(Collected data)
• • •

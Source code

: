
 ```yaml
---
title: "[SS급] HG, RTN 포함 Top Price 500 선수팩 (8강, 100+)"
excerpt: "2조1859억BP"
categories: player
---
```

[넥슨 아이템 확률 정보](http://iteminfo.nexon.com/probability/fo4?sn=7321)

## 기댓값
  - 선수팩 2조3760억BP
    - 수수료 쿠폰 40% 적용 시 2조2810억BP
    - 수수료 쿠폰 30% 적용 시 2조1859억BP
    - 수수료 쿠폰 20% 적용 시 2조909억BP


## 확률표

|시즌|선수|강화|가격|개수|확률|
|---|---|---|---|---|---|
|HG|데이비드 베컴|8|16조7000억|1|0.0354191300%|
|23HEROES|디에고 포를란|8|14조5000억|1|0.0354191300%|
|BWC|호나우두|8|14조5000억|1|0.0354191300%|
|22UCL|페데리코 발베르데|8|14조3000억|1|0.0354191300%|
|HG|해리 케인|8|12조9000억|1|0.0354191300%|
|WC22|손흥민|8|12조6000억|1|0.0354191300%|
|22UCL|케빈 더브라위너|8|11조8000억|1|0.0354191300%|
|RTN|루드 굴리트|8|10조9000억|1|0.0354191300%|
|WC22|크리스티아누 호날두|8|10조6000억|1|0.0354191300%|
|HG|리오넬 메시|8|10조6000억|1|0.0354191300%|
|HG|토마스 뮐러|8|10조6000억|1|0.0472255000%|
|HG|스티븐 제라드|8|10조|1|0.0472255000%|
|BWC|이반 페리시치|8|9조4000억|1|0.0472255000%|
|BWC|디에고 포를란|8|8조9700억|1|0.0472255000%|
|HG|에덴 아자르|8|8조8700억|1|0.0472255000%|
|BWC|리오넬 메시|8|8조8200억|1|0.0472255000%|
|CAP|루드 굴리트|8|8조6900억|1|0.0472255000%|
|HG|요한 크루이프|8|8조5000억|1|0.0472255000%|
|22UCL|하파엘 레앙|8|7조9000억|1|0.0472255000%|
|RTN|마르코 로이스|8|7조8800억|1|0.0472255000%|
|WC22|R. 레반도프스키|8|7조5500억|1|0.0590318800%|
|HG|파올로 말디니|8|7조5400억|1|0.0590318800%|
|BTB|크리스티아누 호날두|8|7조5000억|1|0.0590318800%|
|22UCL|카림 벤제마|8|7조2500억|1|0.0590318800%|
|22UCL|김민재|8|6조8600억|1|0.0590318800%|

• • •

◆ REQUIRED ACTION ◆
Without any change, reproduce the data in full.

◆ SOLUTION TO THE EXERCISE ◆
Source code

:
 ```yaml
---
title: "[SS급] HG, RTN 포함 Top Price 500 선수팩 (8강, 100+)"
excerpt: "2조1859억BP"
categories: player
---
```

[넥슨 아이템 확률 정보](http://iteminfo.nexon.com/probability/fo4?sn=7321)

## 기댓값
  - 선수팩 2조3760억BP
    - 수수료 쿠폰 40% 적용 시 2조2810억BP
    - 수수료 쿠폰 30% 적용 시 2조1859억BP
    - 수수료 쿠폰 20% 적용 시 2조909억BP


## 확률표

|시즌|선수|강화|가격|개수|확률|
|---|---|---|---|---|---|
|HG|데이비드 베컴|8|16조7000억|1|0.0354191300%|
|23HEROES|디에고 포를란|8|14조5000억|1|0.0354191300%|
|BWC|호나우두|8|14조5000억|1|0.0354191300%|
|22UCL|페데리코 발베르데|8|14조3000억|1|0.0354191300%|
|HG|해리 케인|8|12조9000억|1|0.0354191300%|
|WC22|손흥민|8|12조6000억|1|0.0354191300%|
|22UCL|케빈 더브라위너|8|11조8000억|1|0.0354191300%|
|RTN|루드 굴리트|8|10조9000억|1|0.0354191300%|
|WC22|크리스티아누 호날두|8|10조6000억|1|0.0354191300%|
|HG|리오넬 메시|8|10조6000억|1|0.0354191300%|
|HG|토마스 뮐러|8|10조6000억|1|0.0472255000%|
|HG|스티븐 제라드|8|10조|1|0.0472255000%|
|BWC|이반 페리시치|8|9조4000억|1|0.0472255000%|
|BWC|디에고 포를란|8|8조9700억|1|0.0472255000%|
|HG|에덴 아자르|8|8조8700억|1|0.0472255000%|
|BWC|리오넬 메시|8|8조8200억|1|0.0472255000%|
|CAP|루드 굴리트|8|8조6900억|1|0.0472255000%|
|HG|요한 크루이프|8|8조5000억|1|0.0472255000%|
|22UCL|하파엘 레앙|8|7조9000억|1|0.0472255000%|
|RTN|마르코 로이스|8|7조8800억|1|0.0472255000%|
|WC22|R. 레반도프스키|8|7조5500억|1|0.0590318800%|
|HG|파올로 말디니|8|7조5400억|1|0.0590318800%|
|BTB|크리스티아누 호날두|8|7조5000억|1|0.0590318800%|
|22UCL|카림 벤제마|8|7조2500억|1|0.0590318800%|
|22UCL|김민재|8|6조8600억|1|0.0590318800%|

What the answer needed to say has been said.